CloudWatch Logs is hardly the ideal fit for all your logging needs, fortunately you can easily stream the logs to your preferred log aggregation service with AWS Lambda functions.

This is the first of a 3-part mini series on managing your AWS Lambda logs. In part 1 we will look at how you can get all of your logs off CloudWatch.

Part 2 will help you better understand the tradeoffs with different approaches to logging & monitoring, with some helpful tips and tricks that I have come across.

Part 3 will demonstrate how to capture and forward correlation IDs through various event sources – eg. API Gateway, SNS and Kinesis.

part 2 : tips and tricks

part 3 : tracking correlation IDs

AWS Lambda logging basics

During the execution of a Lambda function, whatever you write to stdout (eg. using console.log in Node.js) will be captured by Lambda and sent to CloudWatch Logs asynchronously in the background, without adding any overhead to your function execution time.

You can find all the logs for your Lambda functions in CloudWatch Logs, organised into log groups (one log group per function) and then log streams (one log stream per container instance).

You could, of course, send these logs to CloudWatch Logs yourself via the PutLogEvents operation, or send them to your preferred log aggregation service such as Splunk or Elasticsearch. But, remember that everything has to be done during a function’s invocation. If you’re making additional network calls during the invocation then you’ll pay for those additional execution time, and your users would have to wait that much longer for the API to respond.

So, don’t do that!

Instead, process the logs from CloudWatch Logs after the fact.

Streaming CloudWatch Logs

In the CloudWatch Logs console, you can select a log group (one for each Lambda function) and choose to stream the data directly to Amazon’s hosted Elasticsearch service.

This is very useful if you’re using the hosted Elasticsearch service already. But if you’re still evaluating your options, then give this post a read before you decide on the AWS-hosted Elasticsearch.

As you can see from the screenshot above, you can also choose to stream the logs to a Lambda function instead. In fact, when you create a new function from the Lambda console, there’s a number of blueprints for pushing CloudWatch Logs to other log aggregation services already.

Clearly this is something a lot of AWS’s customers have asked for.

You can find blueprints for shipping CloudWatch Logs to Sumologic, Splunk and Loggly out of the box.

So that’s great, now you can use these blueprints to help you write a Lambda function that’ll ship CloudWatch Logs to your preferred log aggregation service. But here are a few things to keep in mind.

Auto-subscribe new log groups

Whenever you create a new Lambda function, it’ll create a new log group in CloudWatch logs.
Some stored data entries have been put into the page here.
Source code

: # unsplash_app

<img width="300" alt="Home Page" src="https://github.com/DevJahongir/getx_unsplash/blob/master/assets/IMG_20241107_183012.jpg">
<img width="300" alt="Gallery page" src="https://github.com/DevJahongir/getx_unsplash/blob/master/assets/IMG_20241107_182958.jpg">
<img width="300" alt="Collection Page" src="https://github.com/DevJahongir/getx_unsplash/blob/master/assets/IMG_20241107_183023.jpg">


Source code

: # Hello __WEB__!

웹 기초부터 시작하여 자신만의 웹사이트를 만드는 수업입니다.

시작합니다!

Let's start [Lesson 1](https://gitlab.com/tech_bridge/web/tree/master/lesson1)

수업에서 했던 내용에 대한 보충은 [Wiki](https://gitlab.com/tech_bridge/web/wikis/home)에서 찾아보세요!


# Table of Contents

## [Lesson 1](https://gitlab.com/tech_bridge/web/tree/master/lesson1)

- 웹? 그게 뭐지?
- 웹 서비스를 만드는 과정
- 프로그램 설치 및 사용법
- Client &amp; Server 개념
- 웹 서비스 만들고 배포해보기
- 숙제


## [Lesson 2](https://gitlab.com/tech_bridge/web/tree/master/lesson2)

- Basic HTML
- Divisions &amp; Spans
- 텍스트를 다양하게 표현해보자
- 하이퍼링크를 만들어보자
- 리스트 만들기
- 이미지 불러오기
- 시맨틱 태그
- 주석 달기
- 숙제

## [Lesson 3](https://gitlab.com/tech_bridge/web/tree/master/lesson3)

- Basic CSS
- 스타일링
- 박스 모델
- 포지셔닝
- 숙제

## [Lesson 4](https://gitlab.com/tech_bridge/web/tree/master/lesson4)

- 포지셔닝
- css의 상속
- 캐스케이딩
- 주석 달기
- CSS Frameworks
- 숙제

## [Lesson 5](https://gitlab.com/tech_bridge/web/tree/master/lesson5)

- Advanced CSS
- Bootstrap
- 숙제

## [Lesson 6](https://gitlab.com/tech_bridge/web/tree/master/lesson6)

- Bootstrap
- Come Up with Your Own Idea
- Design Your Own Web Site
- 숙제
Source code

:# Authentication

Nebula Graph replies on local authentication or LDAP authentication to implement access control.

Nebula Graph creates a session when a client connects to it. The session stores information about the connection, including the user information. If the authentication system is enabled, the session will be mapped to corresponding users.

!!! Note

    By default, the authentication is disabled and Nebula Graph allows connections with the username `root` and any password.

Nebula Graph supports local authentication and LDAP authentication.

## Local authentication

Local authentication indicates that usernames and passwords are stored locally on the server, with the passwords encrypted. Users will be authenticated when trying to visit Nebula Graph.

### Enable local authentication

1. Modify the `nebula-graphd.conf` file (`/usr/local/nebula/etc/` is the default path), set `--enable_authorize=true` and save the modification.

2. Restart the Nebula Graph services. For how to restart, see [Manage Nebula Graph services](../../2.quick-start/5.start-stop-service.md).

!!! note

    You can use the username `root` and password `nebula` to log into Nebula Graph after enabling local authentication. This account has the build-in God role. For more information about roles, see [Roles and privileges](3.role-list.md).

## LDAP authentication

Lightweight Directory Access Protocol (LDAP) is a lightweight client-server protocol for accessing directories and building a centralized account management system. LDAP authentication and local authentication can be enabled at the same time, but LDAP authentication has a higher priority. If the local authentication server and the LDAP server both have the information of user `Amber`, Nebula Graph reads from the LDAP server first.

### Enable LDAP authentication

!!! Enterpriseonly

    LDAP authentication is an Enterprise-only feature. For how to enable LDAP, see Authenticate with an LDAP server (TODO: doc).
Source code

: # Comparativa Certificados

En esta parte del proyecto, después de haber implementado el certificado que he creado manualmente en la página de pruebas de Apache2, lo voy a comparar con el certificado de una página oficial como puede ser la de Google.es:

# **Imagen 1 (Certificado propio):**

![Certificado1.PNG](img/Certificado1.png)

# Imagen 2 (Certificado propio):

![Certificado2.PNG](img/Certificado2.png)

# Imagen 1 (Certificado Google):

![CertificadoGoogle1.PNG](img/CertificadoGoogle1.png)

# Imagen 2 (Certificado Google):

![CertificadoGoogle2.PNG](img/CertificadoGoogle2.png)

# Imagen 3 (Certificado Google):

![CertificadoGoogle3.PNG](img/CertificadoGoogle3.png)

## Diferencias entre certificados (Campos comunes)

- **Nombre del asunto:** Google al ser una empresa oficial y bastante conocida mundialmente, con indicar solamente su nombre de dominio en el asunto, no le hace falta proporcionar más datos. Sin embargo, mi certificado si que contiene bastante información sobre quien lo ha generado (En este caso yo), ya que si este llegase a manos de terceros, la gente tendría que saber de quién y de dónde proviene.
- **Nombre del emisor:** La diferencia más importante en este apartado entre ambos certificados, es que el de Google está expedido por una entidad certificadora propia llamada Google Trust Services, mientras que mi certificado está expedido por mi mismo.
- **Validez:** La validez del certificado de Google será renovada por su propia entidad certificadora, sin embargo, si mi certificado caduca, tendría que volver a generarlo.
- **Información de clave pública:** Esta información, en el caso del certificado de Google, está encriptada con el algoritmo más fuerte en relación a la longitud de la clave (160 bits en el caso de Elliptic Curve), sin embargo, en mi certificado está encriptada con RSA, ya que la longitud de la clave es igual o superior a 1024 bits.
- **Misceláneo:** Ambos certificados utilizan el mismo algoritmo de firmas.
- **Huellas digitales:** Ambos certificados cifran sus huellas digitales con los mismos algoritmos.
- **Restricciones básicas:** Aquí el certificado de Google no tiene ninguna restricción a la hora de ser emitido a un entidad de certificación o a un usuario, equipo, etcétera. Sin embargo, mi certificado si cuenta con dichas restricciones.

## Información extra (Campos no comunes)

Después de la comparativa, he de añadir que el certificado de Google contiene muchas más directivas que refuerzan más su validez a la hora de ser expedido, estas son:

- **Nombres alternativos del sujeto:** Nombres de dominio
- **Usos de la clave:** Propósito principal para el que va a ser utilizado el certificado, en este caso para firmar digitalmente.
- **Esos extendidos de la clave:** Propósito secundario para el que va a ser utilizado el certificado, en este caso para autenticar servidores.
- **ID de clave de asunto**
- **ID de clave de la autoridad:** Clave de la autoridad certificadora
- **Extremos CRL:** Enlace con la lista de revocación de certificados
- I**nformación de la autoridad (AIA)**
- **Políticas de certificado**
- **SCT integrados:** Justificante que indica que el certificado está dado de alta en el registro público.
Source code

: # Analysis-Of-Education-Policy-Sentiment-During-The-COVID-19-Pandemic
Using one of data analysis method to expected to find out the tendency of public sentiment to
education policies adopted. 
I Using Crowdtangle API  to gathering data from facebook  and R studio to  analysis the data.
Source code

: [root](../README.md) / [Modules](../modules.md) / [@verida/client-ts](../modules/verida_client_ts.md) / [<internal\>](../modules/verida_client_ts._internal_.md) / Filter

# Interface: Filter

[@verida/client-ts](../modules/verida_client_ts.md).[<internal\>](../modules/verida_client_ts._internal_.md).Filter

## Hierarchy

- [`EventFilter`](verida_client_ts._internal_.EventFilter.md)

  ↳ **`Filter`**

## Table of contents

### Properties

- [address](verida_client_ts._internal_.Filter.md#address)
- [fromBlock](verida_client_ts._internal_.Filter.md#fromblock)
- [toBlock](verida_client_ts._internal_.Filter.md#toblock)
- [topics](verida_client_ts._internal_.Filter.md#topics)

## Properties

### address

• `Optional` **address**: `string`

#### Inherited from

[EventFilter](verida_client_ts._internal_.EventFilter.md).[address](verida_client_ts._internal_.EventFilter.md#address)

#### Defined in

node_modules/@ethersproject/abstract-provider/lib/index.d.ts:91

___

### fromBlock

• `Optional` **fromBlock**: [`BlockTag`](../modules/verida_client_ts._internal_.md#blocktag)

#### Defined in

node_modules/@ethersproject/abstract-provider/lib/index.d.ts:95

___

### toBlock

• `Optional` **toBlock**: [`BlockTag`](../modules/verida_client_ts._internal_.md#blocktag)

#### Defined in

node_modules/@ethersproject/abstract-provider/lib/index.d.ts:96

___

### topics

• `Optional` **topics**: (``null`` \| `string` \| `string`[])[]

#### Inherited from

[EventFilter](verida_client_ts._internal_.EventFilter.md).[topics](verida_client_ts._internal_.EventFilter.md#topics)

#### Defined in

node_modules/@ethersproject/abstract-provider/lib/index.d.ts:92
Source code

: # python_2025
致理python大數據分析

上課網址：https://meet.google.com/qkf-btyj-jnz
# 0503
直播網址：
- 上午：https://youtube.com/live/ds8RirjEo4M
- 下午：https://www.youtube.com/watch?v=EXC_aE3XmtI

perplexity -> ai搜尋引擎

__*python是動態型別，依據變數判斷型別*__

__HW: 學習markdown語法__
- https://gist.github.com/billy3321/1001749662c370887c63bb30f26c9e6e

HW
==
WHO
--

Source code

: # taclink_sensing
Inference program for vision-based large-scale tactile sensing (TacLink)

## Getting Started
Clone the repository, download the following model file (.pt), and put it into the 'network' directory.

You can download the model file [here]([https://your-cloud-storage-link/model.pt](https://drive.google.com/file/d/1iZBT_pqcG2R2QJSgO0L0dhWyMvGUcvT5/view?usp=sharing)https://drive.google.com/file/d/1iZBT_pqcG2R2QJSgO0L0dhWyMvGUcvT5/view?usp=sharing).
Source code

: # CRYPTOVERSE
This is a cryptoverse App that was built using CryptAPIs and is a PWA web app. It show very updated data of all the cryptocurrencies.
You want to avoid a manual process for subscribing log groups to your ship-logs function above.

Instead, enable CloudTrail, and then setup an event pattern in CloudWatch Events to invoke another Lambda function whenever a log group is created.

You can do this one-off setup in the CloudWatch console manually.

Match the CreateLogGroup API call in CloudWatch Logs and trigger a subscribe-log-group Lambda function to subscribe the newly created log group to the ship-logs function you created earlier.

If you’re working with multiple AWS accounts, then you should avoid making the setup a manual process. With the Serverless framework, you can setup the event source for this subscribe-log-group function in the serverless.yml file.

Another thing to keep in mind is that, you need to avoid subscribing the log group for the ship-logs function to itself – it’ll create an infinite invocation loop and that’s a painful lesson that you want to avoid.

Auto-setting the log retention policy

By default, when Lambda creates a new log group for your function the retention policy is to keep them forever. Understandably this is overkill and the cost of storing all these logs can add up over time. 

By default, logs for your Lambda functions are kept forever

Fortunately, using the same technique above we can add another Lambda function to automatically update the retention policy to something more reasonable.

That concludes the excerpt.